Since we’ve got trimmed input fastq files and a prepped genome, it’s time to start the alignment. This is the slow step, but the files aren’t super huge/there arenlt a ton, so hopefully this will only take a few days.
setwd("~/Documents/C-virginica-BSSeq/")
bsmap.genome <- "~/Documents/C-virginica-BSSeq/genome/C_virginica_1.0_genome.fasta"
trimmed.input.files <- list.files(pattern = "trimmed*")[2:7]
trimmed.input.files
[1] "trimmed-2112_lane1_ACAGTG_L001_R1.fastq" "trimmed-2112_lane1_ATCACG_R1.fastq"

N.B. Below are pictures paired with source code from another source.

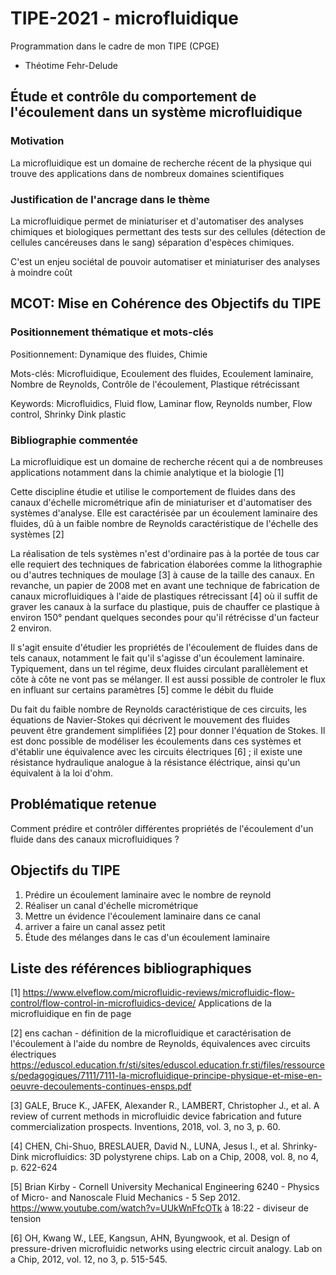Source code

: # TIPE-2021 - microfluidique
Programmation dans le cadre de mon TIPE (CPGE)

* Théotime Fehr-Delude

## Étude et contrôle du comportement de l'écoulement dans un système microfluidique

### Motivation

La microfluidique est un domaine de recherche récent de la physique qui trouve des applications dans de nombreux domaines scientifiques

### Justification de l'ancrage dans le thème

La microfluidique permet de miniaturiser et d'automatiser des analyses chimiques et biologiques
permettant des tests sur des cellules (détection de cellules cancéreuses dans le sang)
séparation d'espèces chimiques.

C'est un enjeu sociétal de pouvoir automatiser et miniaturiser des analyses à moindre coût

## MCOT: Mise en Cohérence des Objectifs du TIPE

### Positionnement thématique et mots-clés

Positionnement: Dynamique des fluides, Chimie

Mots-clés: Microfluidique, Ecoulement des fluides, Ecoulement laminaire, Nombre de Reynolds, Contrôle de l'écoulement, Plastique rétrécissant

Keywords: Microfluidics, Fluid flow, Laminar flow, Reynolds number, Flow control, Shrinky Dink plastic


### Bibliographie commentée

La microfluidique est un domaine de recherche récent qui a de nombreuses applications notamment dans la chimie analytique et la biologie [1]

Cette discipline étudie et utilise le comportement de fluides dans des canaux d'échelle micrométrique afin de miniaturiser et d'automatiser des systèmes d'analyse.
Elle est caractérisée par un écoulement laminaire des fluides, dû à un faible nombre de Reynolds caractéristique de l'échelle des systèmes [2]

La réalisation de tels systèmes n'est d'ordinaire pas à la portée de tous car elle requiert des techniques de fabrication élaborées comme la lithographie ou d'autres 
techniques de moulage [3] à cause de la taille des canaux.
En revanche, un papier de 2008 met en avant une technique de fabrication de canaux microfluidiques à l'aide de plastiques rétrecissant [4] où il suffit de graver 
les canaux à la surface du plastique, puis de chauffer ce plastique à environ 150° pendant quelques secondes pour qu'il rétrécisse d'un facteur 2 environ.

Il s'agit ensuite d'étudier les propriétés de l'écoulement de fluides dans de tels canaux, notamment le fait qu'il s'agisse d'un écoulement laminaire. Typiquement,
dans un tel régime, deux fluides circulant parallèlement et côte à côte ne vont pas se mélanger.
Il est aussi possible de controler le flux en influant sur certains paramètres [5] comme le débit du fluide

Du fait du faible nombre de Reynolds caractéristique de ces circuits, les équations de Navier-Stokes qui décrivent le mouvement des fluides peuvent être grandement simplifiées [2]
pour donner l'équation de Stokes.
Il est donc possible de modéliser les écoulements dans ces systèmes et d'établir une équivalence avec les circuits électriques [6] ; 
il existe une résistance hydraulique analogue à la résistance éléctrique, ainsi qu'un équivalent à la loi d'ohm.


## Problématique retenue

Comment prédire et contrôler différentes propriétés de l'écoulement d'un fluide dans des canaux microfluidiques ?

## Objectifs du TIPE

1. Prédire un écoulement laminaire avec le nombre de reynold
2. Réaliser un canal d'échelle micrométrique
3. Mettre un évidence l'écoulement laminaire dans ce canal
4. arriver a faire un canal assez petit
5. Étude des mélanges dans le cas d'un écoulement laminaire

## Liste des références bibliographiques

[1] https://www.elveflow.com/microfluidic-reviews/microfluidic-flow-control/flow-control-in-microfluidics-device/ Applications de la microfluidique en fin de page

[2] ens cachan - définition de la microfluidique et caractérisation de l'écoulement à l'aide du nombre de Reynolds, équivalences avec circuits électriques
https://eduscol.education.fr/sti/sites/eduscol.education.fr.sti/files/ressources/pedagogiques/7111/7111-la-microfluidique-principe-physique-et-mise-en-oeuvre-decoulements-continues-ensps.pdf

[3] GALE, Bruce K., JAFEK, Alexander R., LAMBERT, Christopher J., et al. A review of current methods in microfluidic device fabrication and future commercialization prospects. Inventions, 2018, vol. 3, no 3, p. 60.

[4] CHEN, Chi-Shuo, BRESLAUER, David N., LUNA, Jesus I., et al. Shrinky-Dink microfluidics: 3D polystyrene chips. Lab on a Chip, 2008, vol. 8, no 4, p. 622-624

[5] Brian Kirby - Cornell University Mechanical Engineering 6240 - Physics of Micro- and Nanoscale Fluid Mechanics - 5 Sep 2012.
https://www.youtube.com/watch?v=UUkWnFfcOTk à 18:22 - diviseur de tension

[6] OH, Kwang W., LEE, Kangsun, AHN, Byungwook, et al. Design of pressure-driven microfluidic networks using electric circuit analogy. Lab on a Chip, 2012, vol. 12, no 3, p. 515-545.


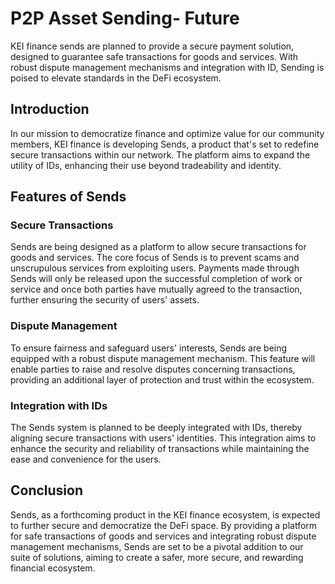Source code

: # P2P Asset Sending- Future

KEI finance sends are planned to provide a secure payment solution, designed to guarantee safe transactions for goods and services. With robust dispute management mechanisms and integration with ID, Sending is poised to elevate standards in the DeFi ecosystem.

## Introduction

In our mission to democratize finance and optimize value for our community members, KEI finance is developing Sends, a product that's set to redefine secure transactions within our network. The platform aims to expand the utility of IDs, enhancing their use beyond tradeability and identity.

## Features of Sends&#x20;

### Secure Transactions&#x20;

Sends are being designed as a platform to allow secure transactions for goods and services. The core focus of Sends is to prevent scams and unscrupulous services from exploiting users. Payments made through Sends will only be released upon the successful completion of work or service and once both parties have mutually agreed to the transaction, further ensuring the security of users' assets.

### Dispute Management&#x20;

To ensure fairness and safeguard users' interests, Sends are being equipped with a robust dispute management mechanism. This feature will enable parties to raise and resolve disputes concerning transactions, providing an additional layer of protection and trust within the ecosystem.

### Integration with IDs

The Sends system is planned to be deeply integrated with IDs, thereby aligning secure transactions with users' identities. This integration aims to enhance the security and reliability of transactions while maintaining the ease and convenience for the users.

## Conclusion

Sends, as a forthcoming product in the KEI finance ecosystem, is expected to further secure and democratize the DeFi space. By providing a platform for safe transactions of goods and services and integrating robust dispute management mechanisms, Sends are set to be a pivotal addition to our suite of solutions, aiming to create a safer, more secure, and rewarding financial ecosystem.
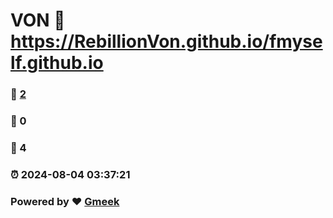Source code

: # VON :link: https://RebillionVon.github.io/fmyself.github.io 
### :page_facing_up: [2](https://RebillionVon.github.io/fmyself.github.io/tag.html) 
### :speech_balloon: 0 
### :hibiscus: 4 
### :alarm_clock: 2024-08-04 03:37:21 
### Powered by :heart: [Gmeek](https://github.com/Meekdai/Gmeek)
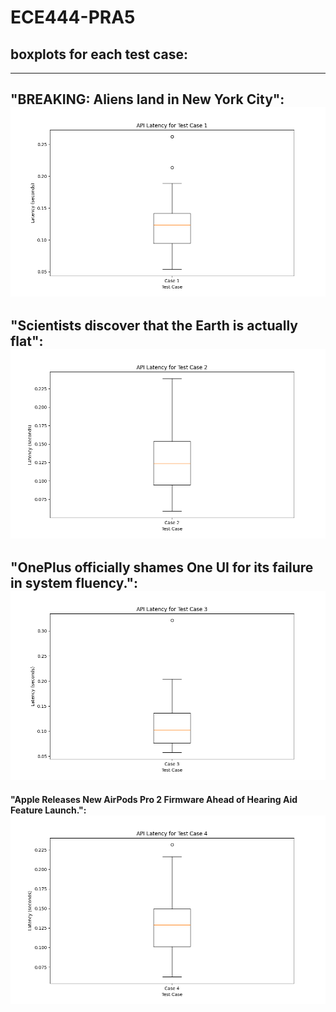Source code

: # ECE444-PRA5
## boxplots for each test case:

---
**"BREAKING: Aliens land in New York City":**
![](latency_boxplot_case_1.png)
---
**"Scientists discover that the Earth is actually flat":**
![](latency_boxplot_case_2.png)
---
**"OnePlus officially shames One UI for its failure in system fluency.":**
![](latency_boxplot_case_3.png)
---
**"Apple Releases New AirPods Pro 2 Firmware Ahead of Hearing Aid Feature Launch.":**
![](latency_boxplot_case_4.png)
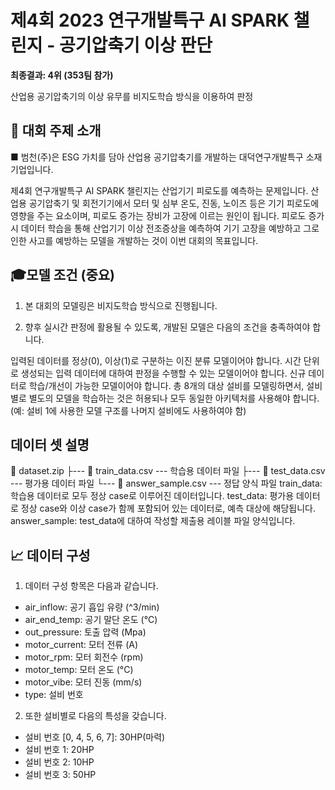 # 제4회 2023 연구개발특구 AI SPARK 챌린지 - 공기압축기 이상 판단
**최종결과: 4위 (353팀 참가)**

산업용 공기압축기의 이상 유무를 비지도학습 방식을 이용하여 판정
 
## 🎈 대회 주제 소개
■ 범천(주)은 ESG 가치를 담아 산업용 공기압축기를 개발하는 대덕연구개발특구 소재 기업입니다.

제4회 연구개발특구 AI SPARK 챌린지는 산업기기 피로도를 예측하는 문제입니다.
산업용 공기압축기 및 회전기기에서 모터 및 심부 온도, 진동, 노이즈 등은 기기 피로도에 영향을 주는 요소이며, 피로도 증가는 장비가 고장에 이르는 원인이 됩니다.
피로도 증가 시 데이터 학습을 통해 산업기기 이상 전조증상을 예측하여 기기 고장을 예방하고 그로 인한 사고를 예방하는 모델을 개발하는 것이 이번 대회의 목표입니다.
 

## 🎓모델 조건 (중요)
1. 본 대회의 모델링은 비지도학습 방식으로 진행됩니다.

2. 향후 실시간 판정에 활용될 수 있도록, 개발된 모델은 다음의 조건을 충족하여야 합니다.

입력된 데이터를 정상(0), 이상(1)로 구분하는 이진 분류 모델이어야 합니다.
시간 단위로 생성되는 입력 데이터에 대하여 판정을 수행할 수 있는 모델이어야 합니다.
신규 데이터로 학습/개선이 가능한 모델이어야 합니다.
총 8개의 대상 설비를 모델링하면서, 설비별로 별도의 모델을 학습하는 것은 허용되나 모두 동일한 아키텍처를 사용해야 합니다.
(예: 설비 1에 사용한 모델 구조를 나머지 설비에도 사용하여야 함)


## 데이터 셋 설명
📁 dataset.zip
 ├--- 📃 train_data.csv                --- 학습용 데이터 파일 
 ├--- 📃 test_data.csv                 --- 평가용 데이터 파일 
 └--- 📃 answer_sample.csv             --- 정답 양식 파일
train_data: 학습용 데이터로 모두 정상 case로 이루어진 데이터입니다.
test_data: 평가용 데이터로 정상 case와 이상 case가 함께 포함되어 있는 데이터로, 예측 대상에 해당됩니다.
answer_sample: test_data에 대하여 작성할 제출용 레이블 파일 양식입니다.

## 📈 데이터 구성
1. 데이터 구성 항목은 다음과 같습니다.
- air_inflow: 공기 흡입 유량 (^3/min)
- air_end_temp: 공기 말단 온도 (°C)
- out_pressure: 토출 압력 (Mpa)
- motor_current: 모터 전류 (A)
- motor_rpm: 모터 회전수 (rpm)
- motor_temp: 모터 온도 (°C)
- motor_vibe: 모터 진동 (mm/s)
- type: 설비 번호

2. 또한 설비별로 다음의 특성을 갖습니다.
- 설비 번호 [0, 4, 5, 6, 7]: 30HP(마력)
- 설비 번호 1: 20HP
- 설비 번호 2: 10HP
- 설비 번호 3: 50HP
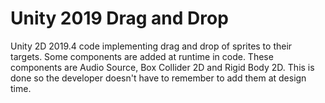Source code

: # Unity 2019 Drag and Drop
Unity 2D 2019.4 code implementing drag and drop of sprites to their targets.
Some components are added at runtime in code.  These components are Audio Source, Box Collider 2D and Rigid Body 2D.
This is done so the developer doesn't have to remember to add them at design time.
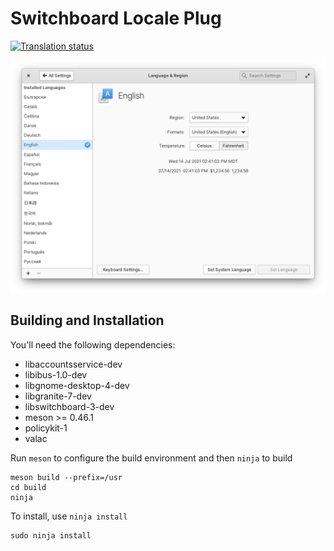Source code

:# Switchboard Locale Plug
[![Translation status](https://l10n.elementary.io/widgets/switchboard/-/switchboard-plug-locale/svg-badge.svg)](https://l10n.elementary.io/engage/switchboard/?utm_source=widget)

![screenshot](data/screenshot.png?raw=true)

## Building and Installation

You'll need the following dependencies:

* libaccountsservice-dev
* libibus-1.0-dev
* libgnome-desktop-4-dev
* libgranite-7-dev
* libswitchboard-3-dev
* meson >= 0.46.1
* policykit-1
* valac

Run `meson` to configure the build environment and then `ninja` to build

    meson build --prefix=/usr
    cd build
    ninja

To install, use `ninja install`

    sudo ninja install

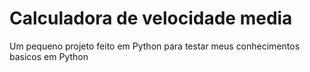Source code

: # Calculadora de velocidade media
Um pequeno projeto feito em Python para testar
meus conhecimentos basicos em Python
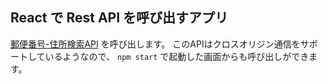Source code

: ## React で Rest API を呼び出すアプリ

[郵便番号-住所検索API](https://zipaddress.net) を呼び出します。
このAPIはクロスオリジン通信をサポートしているようなので、
`npm start` で起動した画面からも呼び出しができます。
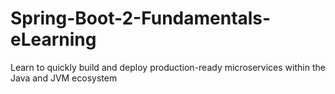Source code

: # Spring-Boot-2-Fundamentals-eLearning
Learn to quickly build and deploy production-ready microservices within the Java and JVM ecosystem
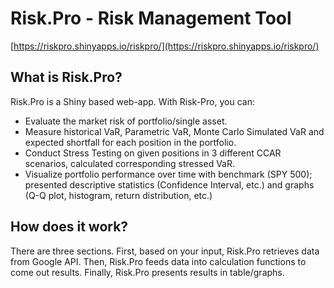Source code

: # Risk.Pro - Risk Management Tool
[https://riskpro.shinyapps.io/riskpro/](https://riskpro.shinyapps.io/riskpro/)

## What is Risk.Pro?
Risk.Pro is a Shiny based web-app. With Risk-Pro, you can:
* Evaluate the market risk of portfolio/single asset.
* Measure historical VaR, Parametric VaR, Monte Carlo Simulated VaR and expected shortfall for each position in the portfolio.
* Conduct Stress Testing on given positions in 3 different CCAR scenarios, calculated corresponding stressed VaR.
* Visualize portfolio performance over time with benchmark (SPY 500); presented descriptive statistics (Confidence Interval, etc.) and graphs (Q-Q plot, histogram, return distribution, etc.)

## How does it work?
There are three sections.
First, based on your input, Risk.Pro retrieves data from Google API.
Then, Risk.Pro feeds data into calculation functions to come out results.
Finally, Risk.Pro presents results in table/graphs.
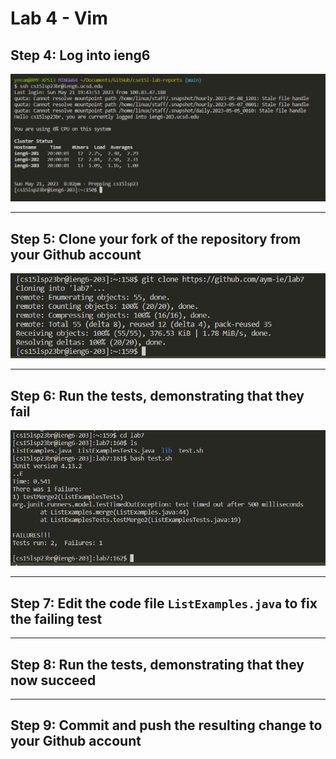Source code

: # Lab 4 - Vim


## Step 4: Log into ieng6
![Image](lab4-images/ieng6-login.png)

---

## Step 5: Clone your fork of the repository from your Github account
![Image](lab4-images/clone-fork.png)

---

## Step 6: Run the tests, demonstrating that they fail
![Image](lab4-images/run-failed-tests.png)

---

## Step 7: Edit the code file `ListExamples.java` to fix the failing test

---

## Step 8: Run the tests, demonstrating that they now succeed

---

## Step 9: Commit and push the resulting change to your Github account

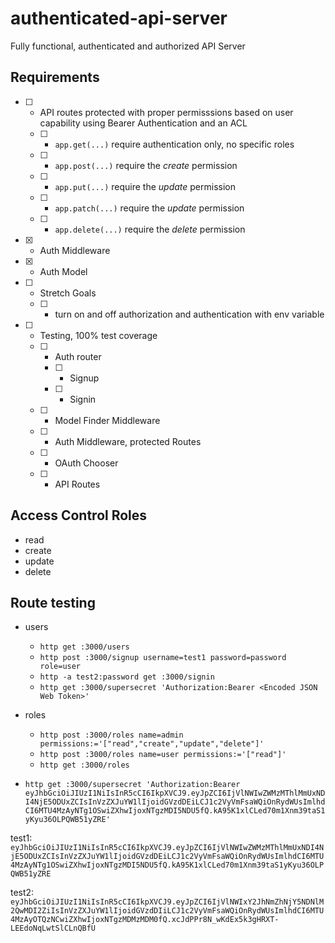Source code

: # authenticated-api-server
Fully functional, authenticated and authorized API Server


## Requirements
- [ ] - API routes protected with proper permisssions based on user capability using Bearer Authentication and an ACL
  - [ ] - `app.get(...)` require authentication only, no specific roles
  - [ ] - `app.post(...)` require the *create* permission
  - [ ] - `app.put(...)` require the *update* permission
  - [ ] - `app.patch(...)` require the *update* permission
  - [ ] - `app.delete(...)` require the *delete* permission
- [x] - Auth Middleware
- [x] - Auth Model
- [ ] - Stretch Goals
  - [ ] - turn on and off authorization and authentication with env variable
- [ ] - Testing, 100% test coverage
  - [ ] - Auth router
    - [ ] - Signup
    - [ ] - Signin
  - [ ] - Model Finder Middleware
  - [ ] - Auth Middleware, protected Routes
  - [ ] - OAuth Chooser
  - [ ] - API Routes


## Access Control Roles
- read
- create
- update
- delete

## Route testing

- users
  - `http get :3000/users`
  - `http post :3000/signup username=test1 password=password role=user`
  - `http -a test2:password get :3000/signin`
  - `http get :3000/supersecret 'Authorization:Bearer <Encoded JSON Web Token>'`
- roles
  - `http post :3000/roles name=admin permissions:='["read","create","update","delete"]'`
  - `http post :3000/roles name=user permissions:='["read"]'`
  - `http get :3000/roles`

- `http get :3000/supersecret 'Authorization:Bearer eyJhbGciOiJIUzI1NiIsInR5cCI6IkpXVCJ9.eyJpZCI6IjVlNWIwZWMzMThlMmUxNDI4NjE5ODUxZCIsInVzZXJuYW1lIjoidGVzdDEiLCJ1c2VyVmFsaWQiOnRydWUsImlhdCI6MTU4MzAyNTg1OSwiZXhwIjoxNTgzMDI5NDU5fQ.kA95K1xlCLed70m1Xnm39taS1yKyu36OLPQWB51yZRE'`

test1: 
`eyJhbGciOiJIUzI1NiIsInR5cCI6IkpXVCJ9.eyJpZCI6IjVlNWIwZWMzMThlMmUxNDI4NjE5ODUxZCIsInVzZXJuYW1lIjoidGVzdDEiLCJ1c2VyVmFsaWQiOnRydWUsImlhdCI6MTU4MzAyNTg1OSwiZXhwIjoxNTgzMDI5NDU5fQ.kA95K1xlCLed70m1Xnm39taS1yKyu36OLPQWB51yZRE`

test2: 
`eyJhbGciOiJIUzI1NiIsInR5cCI6IkpXVCJ9.eyJpZCI6IjVlNWIxY2JhNmZhNjY5NDNlM2QwMDI2ZiIsInVzZXJuYW1lIjoidGVzdDIiLCJ1c2VyVmFsaWQiOnRydWUsImlhdCI6MTU4MzAyOTQzNCwiZXhwIjoxNTgzMDMzMDM0fQ.xcJdPPr8N_wKdEx5k3gHRXT-LEEdoNqLwtSlCLnQBfU`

[3] "trimmed-2112_lane1_CAGATC_R1.fastq" "trimmed-2112_lane1_GCCAAT_L001_R1.fastq"
[5] "trimmed-2112_lane1_TGACCA_L001_R1_001.fastq" "trimmed-2112_lane1_TTAGGC_L001_R1.fastq"
for(i in 1:length(trimmed.input.files)) {
system(paste0("bsmap -p 8 -d ", bsmap.genome ," -a ", trimmed.input.files[i]," -o ", substr(trimmed.input.files[i], 1, 24), "_bsmap_out.sam", " > ", substr(trimmed.input.files[i], 1, 24), "_bsmap_output.txt" ))
}
[bsmap] @Fri Apr 28 08:55:18 2017 loading reference file: /home/srlab/Documents/C-virginica-BSSeq/genome/C_virginica_1.0_genome.fasta (format: FASTA)
[bsmap] @Fri Apr 28 08:55:25 2017 358 reference seqs loaded, total size 685793667 bp. 7 secs passed
[bsmap] @Fri Apr 28 08:55:50 2017 create seed table. 32 secs passed
[bsmap] @Fri Apr 28 08:55:50 2017 Single-end alignment(8 threads),
Input read file: trimmed-2112_lane1_ACAGTG_L001_R1.fastq (format: FASTQ)
Output file: trimmed-2112_lane1_ACAGT_bsmap_out.sam (format: SAM)
[bsmap] @Fri Apr 28 09:02:47 2017 total reads: 12260444 total time: 449 secs
aligned reads: 3080002 (25.1%), unique reads: 1660724 (13.5%), non-unique reads: 1419278 (11.6%)
[bsmap] @Fri Apr 28 09:02:47 2017 loading reference file: /home/srlab/Documents/C-virginica-BSSeq/genome/C_virginica_1.0_genome.fasta (format: FASTA)
[bsmap] @Fri Apr 28 09:02:55 2017 358 reference seqs loaded, total size 685793667 bp. 8 secs passed
[bsmap] @Fri Apr 28 09:03:20 2017 create seed table. 33 secs passed
[bsmap] @Fri Apr 28 09:03:20 2017 Single-end alignment(8 threads),
Input read file: trimmed-2112_lane1_ATCACG_R1.fastq (format: FASTQ)
Output file: trimmed-2112_lane1_ATCAC_bsmap_out.sam (format: SAM)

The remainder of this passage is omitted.